Compared to other methods, OCT is a nondestructive modality that can offer fast imaging speed (greater than 25 frames per second), high spatial resolution (less than 5 μm), and ease of implementation, which makes it an attractive technology for inline quality control during manufacturing. In addition, OCT is complementary to the widely used THz technique; the absorption and scattering cross sections are different in the NIR and the THz wavelengths and thus provide analogous data.
To investigate the feasibility of OCT for tablet characterization, Mauritz et al. recently made a series of tablet coating measurements using a Thorlabs spectral radar OCT system (central wavelength: 930 nm). This system provided a transverse resolution of 9 μm, a theoretical axial resolution of less than 6.5 μm, a line rate of 5 kHz, and an imaging rate of 4 frames per second.
OCT utilizes the refractive index (RI) changes between different layers of coated tablets to identify structural characteristics. Figure 1 compares the OCT images obtained from three pharmaceutical tablets, each with a different coating. Figure 1A shows an uncoated tablet. The dark line indicates the large RI change that occurs at the air/tablet interface. The curves and roughness present in the surface are clearly visible. Figure 1B shows a tablet with a single cosmetic coating. A small RI change represents the air/coating interface, while a drastic RI change, indicated by the dark line, represents the boundary with the tablet core. These boundaries are designated by the arrows in the figure. Within the coating region, variations indicate that the coating layer is inhomogeneous. Figure 1C shows a tablet with both an enteric coating, which causes the drug to be released in the small intestine, and a cosmetic coating (inner layer). In all cases, the depth profile fades exponentially within the tablet core due to absorption.

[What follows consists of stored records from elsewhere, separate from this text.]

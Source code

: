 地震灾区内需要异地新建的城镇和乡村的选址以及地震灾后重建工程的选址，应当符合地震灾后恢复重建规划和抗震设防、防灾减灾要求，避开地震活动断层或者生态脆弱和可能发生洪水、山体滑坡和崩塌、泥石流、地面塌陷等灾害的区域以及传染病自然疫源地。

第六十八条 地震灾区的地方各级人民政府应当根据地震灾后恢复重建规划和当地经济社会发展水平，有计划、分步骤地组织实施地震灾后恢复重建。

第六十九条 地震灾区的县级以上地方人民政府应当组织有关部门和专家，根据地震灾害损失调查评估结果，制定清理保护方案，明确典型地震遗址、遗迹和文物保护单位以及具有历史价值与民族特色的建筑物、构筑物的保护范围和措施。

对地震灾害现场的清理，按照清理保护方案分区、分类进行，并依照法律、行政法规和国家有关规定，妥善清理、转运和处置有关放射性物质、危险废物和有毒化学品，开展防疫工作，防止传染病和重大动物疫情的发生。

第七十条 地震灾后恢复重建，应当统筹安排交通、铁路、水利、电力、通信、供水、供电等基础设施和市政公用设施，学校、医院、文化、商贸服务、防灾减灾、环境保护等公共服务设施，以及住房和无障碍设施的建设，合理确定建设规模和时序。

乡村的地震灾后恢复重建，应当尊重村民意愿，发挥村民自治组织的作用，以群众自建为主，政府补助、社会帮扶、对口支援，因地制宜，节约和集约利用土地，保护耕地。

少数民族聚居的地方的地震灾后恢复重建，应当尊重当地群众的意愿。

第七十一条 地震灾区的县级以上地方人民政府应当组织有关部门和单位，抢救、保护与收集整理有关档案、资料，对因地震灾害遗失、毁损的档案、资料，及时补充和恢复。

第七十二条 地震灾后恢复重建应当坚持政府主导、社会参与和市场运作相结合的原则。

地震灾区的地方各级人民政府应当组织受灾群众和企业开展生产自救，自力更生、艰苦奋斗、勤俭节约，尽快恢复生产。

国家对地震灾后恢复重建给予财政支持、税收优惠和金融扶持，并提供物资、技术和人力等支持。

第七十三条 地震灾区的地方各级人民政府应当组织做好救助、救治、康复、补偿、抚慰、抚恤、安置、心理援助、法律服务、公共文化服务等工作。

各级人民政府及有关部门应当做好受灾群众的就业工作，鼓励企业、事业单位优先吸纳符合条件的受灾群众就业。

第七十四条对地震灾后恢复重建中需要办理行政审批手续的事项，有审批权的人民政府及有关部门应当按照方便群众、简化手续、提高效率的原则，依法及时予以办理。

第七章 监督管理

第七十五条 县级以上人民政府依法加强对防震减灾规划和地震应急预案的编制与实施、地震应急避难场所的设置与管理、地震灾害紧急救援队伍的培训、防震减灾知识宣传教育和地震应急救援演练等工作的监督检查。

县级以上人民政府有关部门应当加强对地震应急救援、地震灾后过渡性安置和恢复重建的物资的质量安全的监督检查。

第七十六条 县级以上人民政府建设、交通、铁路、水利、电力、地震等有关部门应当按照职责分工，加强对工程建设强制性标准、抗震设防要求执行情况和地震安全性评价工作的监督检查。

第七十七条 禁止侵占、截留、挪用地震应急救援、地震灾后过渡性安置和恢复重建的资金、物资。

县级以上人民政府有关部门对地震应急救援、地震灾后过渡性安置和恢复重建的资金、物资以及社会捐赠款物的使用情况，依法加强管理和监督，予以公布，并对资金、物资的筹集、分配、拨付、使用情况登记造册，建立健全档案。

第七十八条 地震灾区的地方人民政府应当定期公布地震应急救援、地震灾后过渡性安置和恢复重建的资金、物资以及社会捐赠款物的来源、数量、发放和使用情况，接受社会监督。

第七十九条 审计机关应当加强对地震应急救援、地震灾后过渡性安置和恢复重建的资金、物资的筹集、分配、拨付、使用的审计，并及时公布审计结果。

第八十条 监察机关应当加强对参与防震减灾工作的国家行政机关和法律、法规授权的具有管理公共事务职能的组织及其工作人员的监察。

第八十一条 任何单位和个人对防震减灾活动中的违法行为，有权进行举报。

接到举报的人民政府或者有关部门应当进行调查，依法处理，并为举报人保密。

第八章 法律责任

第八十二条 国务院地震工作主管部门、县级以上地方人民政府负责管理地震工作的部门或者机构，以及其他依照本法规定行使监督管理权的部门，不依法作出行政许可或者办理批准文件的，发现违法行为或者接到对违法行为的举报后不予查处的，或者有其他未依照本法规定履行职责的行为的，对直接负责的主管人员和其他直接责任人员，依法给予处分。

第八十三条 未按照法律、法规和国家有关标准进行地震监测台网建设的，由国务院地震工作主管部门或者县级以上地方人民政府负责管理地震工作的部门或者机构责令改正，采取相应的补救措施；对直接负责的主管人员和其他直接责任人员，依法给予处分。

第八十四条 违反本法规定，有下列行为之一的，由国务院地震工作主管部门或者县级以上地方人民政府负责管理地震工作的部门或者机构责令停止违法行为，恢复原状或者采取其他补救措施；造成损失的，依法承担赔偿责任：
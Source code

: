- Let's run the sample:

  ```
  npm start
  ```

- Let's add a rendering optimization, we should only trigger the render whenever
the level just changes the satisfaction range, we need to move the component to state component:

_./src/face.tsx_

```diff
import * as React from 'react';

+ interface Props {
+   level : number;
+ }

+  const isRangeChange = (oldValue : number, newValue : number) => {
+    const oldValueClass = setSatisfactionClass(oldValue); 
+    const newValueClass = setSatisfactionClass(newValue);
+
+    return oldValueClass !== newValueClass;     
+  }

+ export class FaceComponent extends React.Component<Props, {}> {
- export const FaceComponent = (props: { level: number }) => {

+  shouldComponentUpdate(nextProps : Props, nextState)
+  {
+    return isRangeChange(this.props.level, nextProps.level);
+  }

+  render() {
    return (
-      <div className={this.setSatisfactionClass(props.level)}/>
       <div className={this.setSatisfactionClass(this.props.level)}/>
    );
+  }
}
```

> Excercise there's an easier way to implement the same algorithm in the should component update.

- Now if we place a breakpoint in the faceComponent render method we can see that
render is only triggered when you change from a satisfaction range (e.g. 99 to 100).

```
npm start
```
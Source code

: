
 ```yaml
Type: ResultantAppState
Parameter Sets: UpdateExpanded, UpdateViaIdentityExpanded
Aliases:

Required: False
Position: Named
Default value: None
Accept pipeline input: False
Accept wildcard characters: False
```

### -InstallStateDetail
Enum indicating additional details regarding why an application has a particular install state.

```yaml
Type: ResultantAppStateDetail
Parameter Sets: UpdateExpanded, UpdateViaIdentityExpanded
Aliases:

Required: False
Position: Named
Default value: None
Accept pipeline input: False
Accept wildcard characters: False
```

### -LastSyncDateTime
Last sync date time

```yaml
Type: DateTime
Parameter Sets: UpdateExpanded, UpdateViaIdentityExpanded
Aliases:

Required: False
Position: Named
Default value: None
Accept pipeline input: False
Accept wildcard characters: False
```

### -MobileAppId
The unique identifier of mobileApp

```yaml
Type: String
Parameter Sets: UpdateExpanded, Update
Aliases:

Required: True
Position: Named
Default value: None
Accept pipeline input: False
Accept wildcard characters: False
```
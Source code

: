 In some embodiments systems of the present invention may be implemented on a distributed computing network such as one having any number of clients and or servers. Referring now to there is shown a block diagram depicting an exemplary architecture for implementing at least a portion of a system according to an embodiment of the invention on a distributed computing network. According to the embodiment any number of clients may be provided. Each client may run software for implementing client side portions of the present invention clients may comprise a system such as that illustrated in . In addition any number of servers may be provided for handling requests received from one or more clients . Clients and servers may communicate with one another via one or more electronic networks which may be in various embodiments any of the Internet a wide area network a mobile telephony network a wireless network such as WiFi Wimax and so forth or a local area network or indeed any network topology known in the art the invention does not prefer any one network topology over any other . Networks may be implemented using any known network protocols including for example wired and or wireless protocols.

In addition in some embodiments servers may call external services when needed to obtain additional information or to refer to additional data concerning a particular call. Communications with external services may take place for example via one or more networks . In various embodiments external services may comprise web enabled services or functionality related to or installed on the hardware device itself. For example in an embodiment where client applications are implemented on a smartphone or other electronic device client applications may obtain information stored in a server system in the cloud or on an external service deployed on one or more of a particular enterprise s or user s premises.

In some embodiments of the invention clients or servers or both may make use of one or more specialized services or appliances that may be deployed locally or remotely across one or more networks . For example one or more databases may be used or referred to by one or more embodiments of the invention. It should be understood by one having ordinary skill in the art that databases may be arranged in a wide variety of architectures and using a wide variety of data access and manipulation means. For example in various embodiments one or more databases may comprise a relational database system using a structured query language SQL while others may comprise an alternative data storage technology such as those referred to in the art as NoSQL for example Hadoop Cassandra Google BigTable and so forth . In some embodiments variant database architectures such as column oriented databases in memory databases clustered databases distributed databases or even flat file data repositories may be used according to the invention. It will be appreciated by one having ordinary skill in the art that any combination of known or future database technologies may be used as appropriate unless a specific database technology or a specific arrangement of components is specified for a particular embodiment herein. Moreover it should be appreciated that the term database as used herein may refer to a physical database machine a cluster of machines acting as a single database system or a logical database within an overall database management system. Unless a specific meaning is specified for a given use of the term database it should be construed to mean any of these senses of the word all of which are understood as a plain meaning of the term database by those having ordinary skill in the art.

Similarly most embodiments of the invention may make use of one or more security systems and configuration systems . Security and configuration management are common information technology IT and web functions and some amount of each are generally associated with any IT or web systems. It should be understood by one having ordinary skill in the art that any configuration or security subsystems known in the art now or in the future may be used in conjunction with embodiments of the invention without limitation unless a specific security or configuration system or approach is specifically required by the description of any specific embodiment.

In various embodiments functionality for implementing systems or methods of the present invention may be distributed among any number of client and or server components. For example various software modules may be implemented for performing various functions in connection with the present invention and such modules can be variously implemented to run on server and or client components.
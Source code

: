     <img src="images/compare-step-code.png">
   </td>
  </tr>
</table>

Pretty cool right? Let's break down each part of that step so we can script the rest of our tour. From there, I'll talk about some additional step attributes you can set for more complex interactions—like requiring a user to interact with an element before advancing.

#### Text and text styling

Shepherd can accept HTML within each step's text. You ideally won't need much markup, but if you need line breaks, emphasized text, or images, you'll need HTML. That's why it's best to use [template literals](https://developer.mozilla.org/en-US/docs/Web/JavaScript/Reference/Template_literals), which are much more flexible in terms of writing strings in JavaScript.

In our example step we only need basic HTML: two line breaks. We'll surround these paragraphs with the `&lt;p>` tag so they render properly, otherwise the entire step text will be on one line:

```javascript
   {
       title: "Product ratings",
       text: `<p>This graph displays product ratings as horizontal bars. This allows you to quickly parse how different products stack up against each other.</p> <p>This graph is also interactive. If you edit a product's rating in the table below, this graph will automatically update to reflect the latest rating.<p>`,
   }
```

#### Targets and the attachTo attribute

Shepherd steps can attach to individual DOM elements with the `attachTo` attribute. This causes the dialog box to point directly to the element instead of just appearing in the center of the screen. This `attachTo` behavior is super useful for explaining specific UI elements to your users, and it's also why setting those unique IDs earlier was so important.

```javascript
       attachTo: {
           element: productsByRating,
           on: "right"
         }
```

From the images shown, tablet coatings with varying chemical composition and density can be clearly identified due to their different refraction and absorption properties. For example, the black dots visible within the coating layers indicate inhomogeneity; these density variations have been shown to influence the dissolution process.
Compared to other techniques used in this field, the cost effectiveness, small footprint, and fast imaging capability of OCT make it a promising choice for monitoring and studying pharmaceutical tablet coatings. The rapid, nondestructive nature of OCT could also allow for better tablet inspection during and after manufacturing and increase understanding of factors associated with solid dose dissolution processes.
J. M. A. Mauritz, R. S. Morrisby, R. S. Hutton, C. H. Legge, C. F. Kaminski. Journal of Pharmaceutical Sciences, DOI: 10.1002/jps.21844 (2009).